Ghana is not going to be used for the malaria vaccine trial as is being speculated by anti-vaccine campaigners, the Ghana Health Service has said.
The service says Ghana was rather undertaking a three-year malaria vaccine implementation pilot, together with Malawi and Kenya.
The Director-General (DG) of the GHS, Dr. Anthony Nsiah-Asare, in a telephone interview with Daily Graphic, rubbished the claims made by a group of campaigners on social media.
He said a vaccine trial was a clinical trial that aimed at establishing the safety and efficacy of a vaccine prior to it being licensed.
However, he said, the RTS, S vaccine being used in the country had already undergone Phases I, II and III clinical trials and had been licensed by the WHO and approved by Ghana’s Food and Drugs Authority (FDA) for use in Ghana.
He said the Phase I trial was done 20 years ago among some United States Army volunteers to establish the safety of the vaccine, saying currently, the volunteers were still in healthy conditions.
The Phases II and III clinical trials, he said, were also done in 11 research sites in seven African countries, including Ghana at the Kintampo and Agogo research centers, with the phase III ending in 2014 after which the vaccine had since been licensed.
Introduction of vaccine
The DG of the GHS said currently, what was being done was the introduction of the vaccine in Ghana, Malawi, and Kenya in phases.
In Ghana, the vaccine, which was introduced on May 1, 2019, was being implemented in the Bono, Ahafo, Bono East, Volta, Oti, and Central regions, where, according to Dr. Nsiah-Asare, malaria was endemic.
The first batch of the vaccines, constituting 400,000 doses, had been delivered to Ghana by the WHO for the start of the three-year pilot.
The vaccine acts against Plasmodium falciparum, the most deadly malaria parasite in the world and the most prevalent in Africa.
Dr. Nsiah-Asare said after the piloting of the vaccine over a period of time, it would be evaluated for use as a complementary malaria control tool that could be added to, but would not replace the core package of WHO-recommended preventive, diagnostic and treatment measures such as the use of bed-nets and insecticides.

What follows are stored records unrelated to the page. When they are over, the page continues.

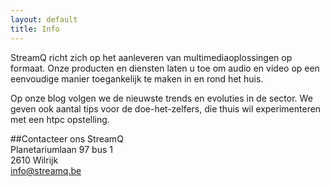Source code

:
 ```yaml
---
layout: default
title: Info
---
```

StreamQ richt zich op het aanleveren van multimediaoplossingen op formaat. Onze producten en diensten laten u toe om audio en video op een eenvoudige manier toegankelijk te maken in en rond het huis.

Op onze blog volgen we de nieuwste trends en evoluties in de sector. We geven ook aantal tips voor de doe-het-zelfers, die thuis wil experimenteren met een htpc opstelling.

##Contacteer ons
StreamQ  
Planetariumlaan 97 bus 1  
2610 Wilrijk  
info@streamq.be
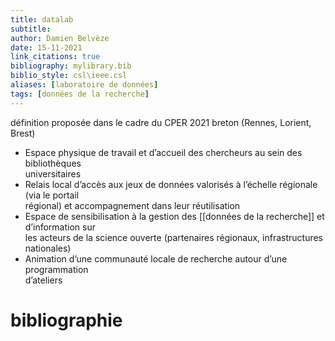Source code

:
 ```yaml
---
title: datalab
subtitle:
author: Damien Belvèze
date: 15-11-2021
link_citations: true
bibliography: mylibrary.bib
biblio_style: csl\ieee.csl
aliases: [laboratoire de données]
tags: [données de la recherche]
---
```


définition proposée dans le cadre du CPER 2021 breton (Rennes, Lorient, Brest)

- Espace physique de travail et d’accueil des chercheurs au sein des bibliothèques  
universitaires  
- Relais local d’accès aux jeux de données valorisés à l’échelle régionale (via le portail  
régional) et accompagnement dans leur réutilisation  
- Espace de sensibilisation à la gestion des [[données de la recherche]]  et d’information sur  
les acteurs de la science ouverte (partenaires régionaux, infrastructures nationales)  
- Animation d’une communauté locale de recherche autour d’une programmation  
d’ateliers







# bibliographie


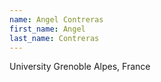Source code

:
 ```yaml
---
name: Angel Contreras
first_name: Angel
last_name: Contreras
---
```


University Grenoble Alpes, France

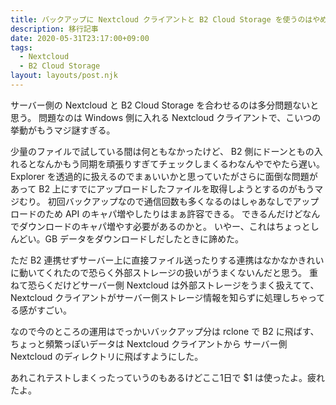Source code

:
 ```yaml
---
title: バックアップに Nextcloud クライアントと B2 Cloud Storage を使うのはやめた方がいいかも
description: 移行記事
date: 2020-05-31T23:17:00+09:00
tags:
  - Nextcloud
  - B2 Cloud Storage
layout: layouts/post.njk
---
```

サーバー側の Nextcloud と B2 Cloud Storage を合わせるのは多分問題ないと思う。
問題なのは Windows 側に入れる Nextcloud クライアントで、こいつの挙動がもうマジ謎すぎる。

少量のファイルで試している間は何ともなかったけど、
B2 側にドーンともの入れるとなんかもう同期を頑張りすぎてチェックしまくるわなんやでやたら遅い。
Explorer を透過的に扱えるのでまぁいいかと思っていたがさらに面倒な問題があって B2 上にすでにアップロードしたファイルを取得しようとするのがもうマジむり。
初回バックアップなので通信回数も多くなるのはしゃあなしでアップロードのため API のキャパ増やしたりはまぁ許容できる。
できるんだけどなんでダウンロードのキャパ増やす必要があるのかと。
いやー、これはちょっとしんどい。GB データをダウンロードしだしたときに諦めた。

ただ B2 連携せずサーバー上に直接ファイル送ったりする連携はなかなかきれいに動いてくれたので恐らく外部ストレージの扱いがうまくないんだと思う。
重ねて恐らくだけどサーバー側 Nextcloud は外部ストレージをうまく扱えてて、Nextcloud クライアントがサーバー側ストレージ情報を知らずに処理しちゃってる感がすごい。

なので今のところの運用はでっかいバックアップ分は rclone で B2 に飛ばす、
ちょっと頻繁っぽいデータは Nextcloud クライアントから サーバー側 Nextcloud のディレクトリに飛ばすようにした。

あれこれテストしまくったっていうのもあるけどここ1日で $1 は使ったよ。疲れたよ。
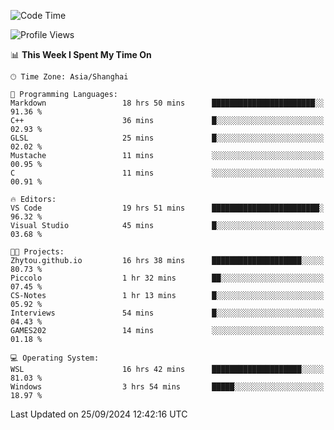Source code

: <!--START_SECTION:waka-->
![Code Time](http://img.shields.io/badge/Code%20Time-2%2C022%20hrs%2032%20mins-blue)

![Profile Views](http://img.shields.io/badge/Profile%20Views-0-blue)

📊 **This Week I Spent My Time On** 

```text
🕑︎ Time Zone: Asia/Shanghai

💬 Programming Languages: 
Markdown                 18 hrs 50 mins      ███████████████████████░░   91.36 % 
C++                      36 mins             █░░░░░░░░░░░░░░░░░░░░░░░░   02.93 % 
GLSL                     25 mins             █░░░░░░░░░░░░░░░░░░░░░░░░   02.02 % 
Mustache                 11 mins             ░░░░░░░░░░░░░░░░░░░░░░░░░   00.95 % 
C                        11 mins             ░░░░░░░░░░░░░░░░░░░░░░░░░   00.91 % 

🔥 Editors: 
VS Code                  19 hrs 51 mins      ████████████████████████░   96.32 % 
Visual Studio            45 mins             █░░░░░░░░░░░░░░░░░░░░░░░░   03.68 % 

🐱‍💻 Projects: 
Zhytou.github.io         16 hrs 38 mins      ████████████████████░░░░░   80.73 % 
Piccolo                  1 hr 32 mins        ██░░░░░░░░░░░░░░░░░░░░░░░   07.45 % 
CS-Notes                 1 hr 13 mins        █░░░░░░░░░░░░░░░░░░░░░░░░   05.92 % 
Interviews               54 mins             █░░░░░░░░░░░░░░░░░░░░░░░░   04.43 % 
GAMES202                 14 mins             ░░░░░░░░░░░░░░░░░░░░░░░░░   01.18 % 

💻 Operating System: 
WSL                      16 hrs 42 mins      ████████████████████░░░░░   81.03 % 
Windows                  3 hrs 54 mins       █████░░░░░░░░░░░░░░░░░░░░   18.97 % 
```


 Last Updated on 25/09/2024 12:42:16 UTC
<!--END_SECTION:waka-->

He said due to the negative work of the social media anti-vaccine campaigners, the USA, particularly Brooklyn, was battling with the outbreak of measles as some parents were deceived into not vaccinating their children.
Ghana, he said, eradicated measles because of vaccines, as scores of children died needlessly at major hospitals in the 1970s and 1980s because of measles “but no death has been recorded in Ghana in the last 15 years all thanks to vaccines”.
He said in Ghana today, children were protected against over 13 deadly childhood diseases, including diphtheria, measles, poliomyelitis and diarrhea, all because of vaccines.
He advised that immunization was the best solution to childhood survival against killer diseases such as malaria, measles, and polio, adding that no parent should deny their child the right to live by listening to these anti-vaccine campaigners.
Dr. Nsiah-Asare said children under five, who had low immune systems, would die needlessly if nothing was done through immunization to save their lives.
Results of the phase III RTS, S trial
The Phase III trial, conducted from 2009 to 2014, enrolled approximately 15,000 young children and infants in seven sub-Saharan African countries, including Ghana.
The results were that among children aged five to 17 months who received four doses of RTS, S, approximately four in 10, that is 39 percent of cases of malaria, were prevented and about three in 10, that is 29 percent cases of severe malaria, were also reduced.
There was also a 37.2 percent reduction in overall malaria-related hospital admissions due to malaria or severe anemia.
The vaccine also reduced the need for blood transfusions, which were required to treat life-threatening malaria anemia by 29 percent.
The Malaria Vaccine Implementation Programme (MVIP) is the delivery of Mosquirix or RTS, S, which is the newly licensed malaria vaccine, into the routine immunization programmes of the various countries, to further assess its compatibility with other immunization programmes.
Data and information derived from the MVIP will inform a World Health Organisation (WHO) policy recommendation on the broader use of the vaccine.